Filter the entries beneath this task, copying only the lines that hold the word "sulla".

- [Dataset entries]
------------------------------------
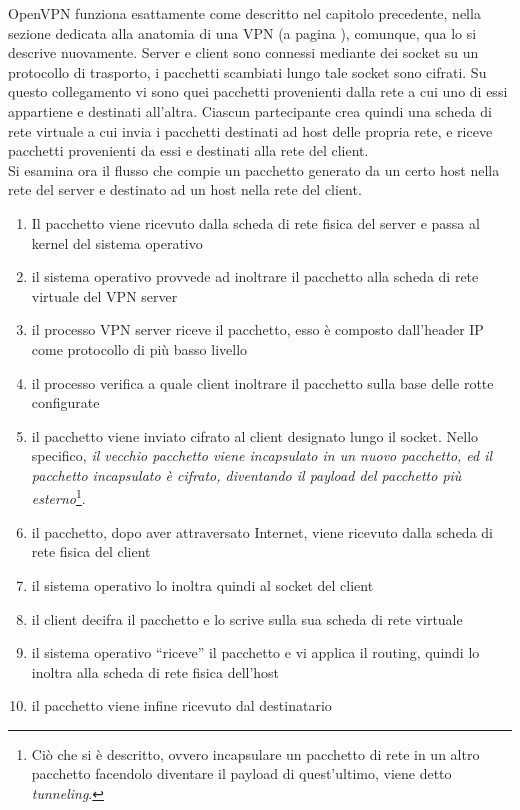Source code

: OpenVPN funziona esattamente come descritto nel capitolo precedente, nella sezione
dedicata alla anatomia di una VPN (a pagina
\pageref{sec:vpn-anatomy}), comunque, qua lo si descrive nuovamente. Server e client
sono connessi mediante dei socket su un protocollo di trasporto, i pacchetti scambiati
lungo tale socket sono cifrati.
Su questo collegamento vi sono quei pacchetti provenienti dalla rete a cui uno di essi
appartiene e destinati all'altra. Ciascun partecipante crea quindi una scheda di rete
virtuale a cui invia i pacchetti destinati ad host delle propria rete, e riceve
pacchetti provenienti da essi e destinati alla rete del client.\\
Si esamina ora il flusso che compie un pacchetto generato da un certo host nella rete
del server e destinato ad un host nella rete del client.
\begin{enumerate}
  \item Il pacchetto viene ricevuto dalla scheda di rete fisica del server e passa
  al kernel del sistema operativo
  \item il sistema operativo provvede ad inoltrare il pacchetto alla scheda di rete
  virtuale del VPN server
  \item il processo VPN server riceve il pacchetto, esso è composto dall'header IP come
  protocollo di più basso livello
  \item il processo verifica a quale client inoltrare il pacchetto sulla base delle rotte
  configurate
  \item il pacchetto viene inviato cifrato al client designato lungo il socket. Nello
  specifico, \textit{il vecchio pacchetto viene incapsulato in un nuovo pacchetto,
  ed il pacchetto incapsulato è cifrato, diventando il payload del pacchetto
  più esterno}\footnote{Ciò che si è descritto, ovvero incapsulare un pacchetto di rete
  in un altro pacchetto facendolo diventare il payload di quest'ultimo, viene detto
  \textit{tunneling}.}.
  \item il pacchetto, dopo aver attraversato Internet, viene ricevuto dalla scheda di rete
  fisica del client
  \item il sistema operativo lo inoltra quindi al socket del client
  \item il client decifra il pacchetto e lo scrive sulla sua scheda di rete virtuale
  \item il sistema operativo ``riceve'' il pacchetto e vi applica il routing, quindi
  lo inoltra alla scheda di rete fisica dell'host
  \item il pacchetto viene infine ricevuto dal destinatario
\end{enumerate}
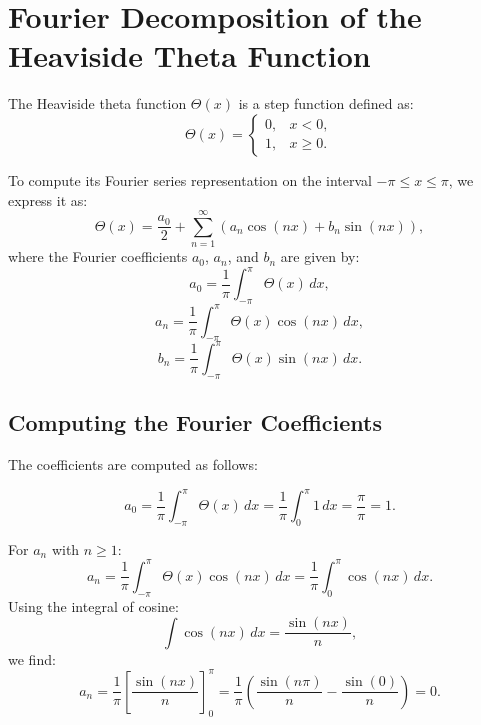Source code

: % 
%
\section{Fourier Decomposition of the Heaviside Theta Function}

The Heaviside theta function \( \Theta(x) \) is a step function defined as:
\begin{equation}
\Theta(x) =
\begin{cases}
0, & x < 0, \\
1, & x \geq 0.
\end{cases}
\label{eq:theta-definition}
\end{equation}

To compute its Fourier series representation on the interval \( -\pi \leq x \leq \pi \), we express it as:
\begin{equation}
\Theta(x) = \frac{a_0}{2} + \sum_{n=1}^\infty \left(a_n \cos(nx) + b_n \sin(nx)\right),
\label{eq:fourier-series}
\end{equation}
where the Fourier coefficients \( a_0 \), \( a_n \), and \( b_n \) are given by:
\begin{equation}
a_0 = \frac{1}{\pi} \int_{-\pi}^\pi \Theta(x) \, dx,
\label{eq:a0-definition}
\end{equation}
\begin{equation}
a_n = \frac{1}{\pi} \int_{-\pi}^\pi \Theta(x) \cos(nx) \, dx,
\label{eq:an-definition}
\end{equation}
\begin{equation}
b_n = \frac{1}{\pi} \int_{-\pi}^\pi \Theta(x) \sin(nx) \, dx.
\label{eq:bn-definition}
\end{equation}

\subsection{Computing the Fourier Coefficients}

The coefficients are computed as follows:

\begin{equation}
a_0 = \frac{1}{\pi} \int_{-\pi}^\pi \Theta(x) \, dx = \frac{1}{\pi} \int_0^\pi 1 \, dx = \frac{\pi}{\pi} = 1.
\label{eq:a0-result}
\end{equation}

For \( a_n \) with \( n \geq 1 \):
\begin{equation}
a_n = \frac{1}{\pi} \int_{-\pi}^\pi \Theta(x) \cos(nx) \, dx = \frac{1}{\pi} \int_0^\pi \cos(nx) \, dx.
\label{eq:an-step}
\end{equation}
Using the integral of cosine:
\begin{equation}
\int \cos(nx) \, dx = \frac{\sin(nx)}{n},
\label{eq:cosine-integral}
\end{equation}
we find:
\begin{equation}
a_n = \frac{1}{\pi} \left[ \frac{\sin(nx)}{n} \right]_0^\pi = \frac{1}{\pi} \left( \frac{\sin(n\pi)}{n} - \frac{\sin(0)}{n} \right) = 0.
\label{eq:an-result}
\end{equation}

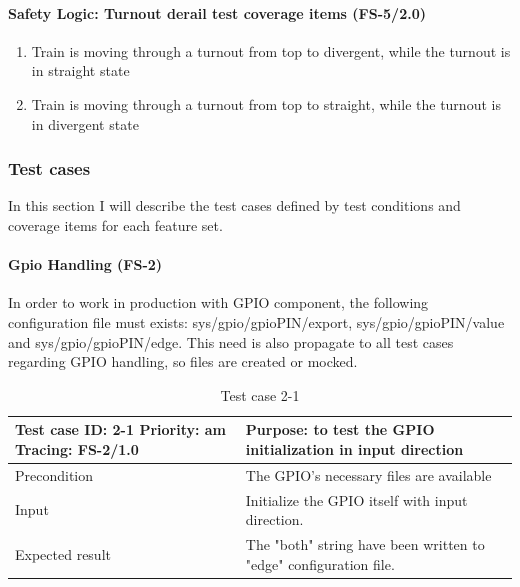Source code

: \paragraph{Safety Logic: Turnout derail test coverage items (FS-5/2.0)}
\begin{enumerate}[label=FS-5/2.0-\arabic*, leftmargin=*, format=\small]
	\item Train is moving through a turnout from top to divergent, while the turnout is in straight state
	\item Train is moving through a turnout from top to straight, while the turnout is in divergent state
\end{enumerate}

\subsubsection{Test cases}\label{section:UnitTestCases}
In this section I will describe the test cases defined by test conditions and coverage items for each feature set.
\paragraph{Gpio Handling (FS-2)} In order to work in production with GPIO component, the following configuration file must exists: sys/gpio/gpioPIN/export, sys/gpio/gpioPIN/value and sys/gpio/gpioPIN/edge. This need is also propagate to all test cases regarding GPIO handling, so files are created or mocked.
\begin{table}[H]
	\caption{Test case 2-1}
	\label{table:TCase-FS2-1}
	\begin{center}
		\renewcommand{\arraystretch}{1.8}
		\begin{tabu} 
			to 0.9 \textwidth
			{  X[0.4, c] X[c] }
			\toprule
			Test case ID: 2-1 \newline Priority: am \newline Tracing: FS-2/1.0 & Purpose: to test the GPIO initialization in input direction       \\ \midrule
			Precondition                                                       & The GPIO's necessary files are available                          \\
			Input                                                              & Initialize the GPIO itself with input direction.                  \\
			Expected result                                                    & The "both" string have been written to "edge" configuration file. \\ \bottomrule
		\end{tabu}
	\end{center}
\end{table} 

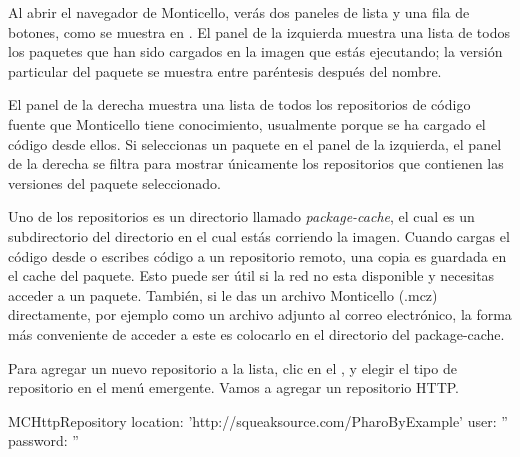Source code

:\documentclass[spanish,a4paper,10pt,twoside]{book}
\begin{document}
Al abrir el navegador de Monticello, ver\'as dos paneles de lista y una fila de botones, como se muestra en .
El panel de la izquierda muestra una lista de todos los paquetes que han sido cargados en la imagen que est\'as ejecutando; la versi\'on particular del paquete se muestra entre par\'entesis despu\'es del nombre.

El panel de la derecha muestra una lista de todos los repositorios de c\'odigo fuente que Monticello tiene conocimiento, usualmente porque se ha cargado el c\'odigo desde ellos.  Si seleccionas un paquete en el panel de la izquierda, el panel de la derecha se filtra para mostrar \'unicamente los repositorios que contienen las versiones del paquete seleccionado.

Uno de los repositorios es un directorio llamado \emph{package-cache}, el cual es un subdirectorio del directorio en el cual est\'as corriendo la imagen.
Cuando cargas el c\'odigo desde o escribes c\'odigo a un repositorio remoto, una copia es guardada en el cache del paquete. Esto puede ser \'util si la red no esta disponible y necesitas acceder a un paquete.  Tambi\'en, si le das un archivo Monticello (.mcz) directamente, por ejemplo como un archivo adjunto al correo electr\'onico, la forma m\'as conveniente de acceder a este es colocarlo en el directorio del package-cache.

Para agregar un nuevo repositorio a la lista, clic en el , y elegir el tipo de repositorio en el men\'u emergente.  Vamos a agregar un repositorio HTTP.

\begin{code}{}
MCHttpRepository
	location: 'http://squeaksource.com/PharoByExample'
	user: ''
	password: ''
\end{code}
\end{document}
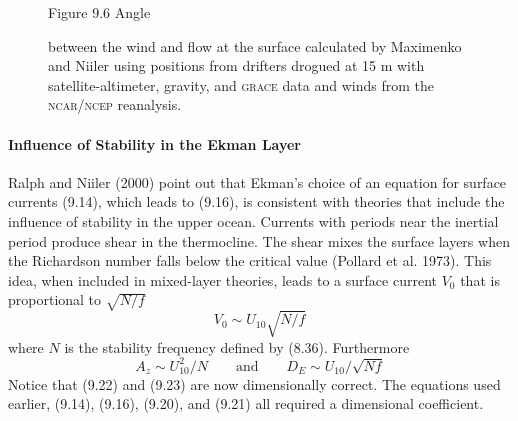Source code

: \begin{figure}[t!]
\footnotesize
Figure 9.6 Angle \rule{0mm}{3ex}between the wind and flow at the
surface calculated by Maximenko and Niiler using positions from
drifters drogued at 15 m with satellite-altimeter, gravity, and
\textsc{grace} data and winds from the \textsc{ncar/ncep}
reanalysis.
\label{fig:ekmanangle}
\vspace{-3ex}
\end{figure}

\paragraph{Influence of Stability in the Ekman Layer}
Ralph and Niiler (2000)
point out that Ekman's choice of an equation for surface currents
(9.14), which leads to (9.16), is consistent with theories that
include the influence of stability in the upper ocean.  Currents with
periods near the inertial period produce shear
in the thermocline. The shear
mixes the surface layers when the Richardson number falls below the
critical value (Pollard et al. 1973). This idea, when included in
mixed-layer theories, leads to a surface current $V_0$ that is
proportional to $\sqrt{N/f}$
\begin{equation}
V_0 \sim U_{10}  \sqrt{N/f}
\end{equation}
where $N$ is the stability frequency defined by (8.36). Furthermore
\begin{equation}
A_z \sim U_{10}^2 / N \qquad \text{and} \qquad D_E \sim U_{10} / \sqrt{Nf}
\end{equation}
Notice that (9.22) and (9.23) are now dimensionally correct. The
equations used earlier, (9.14), (9.16), (9.20), and (9.21) all
required a dimensional coefficient.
------------------------------------
- [Result of this task]
  \item il processo verifica a quale client inoltrare il pacchetto sulla base delle rotte
  \item il client decifra il pacchetto e lo scrive sulla sua scheda di rete virtuale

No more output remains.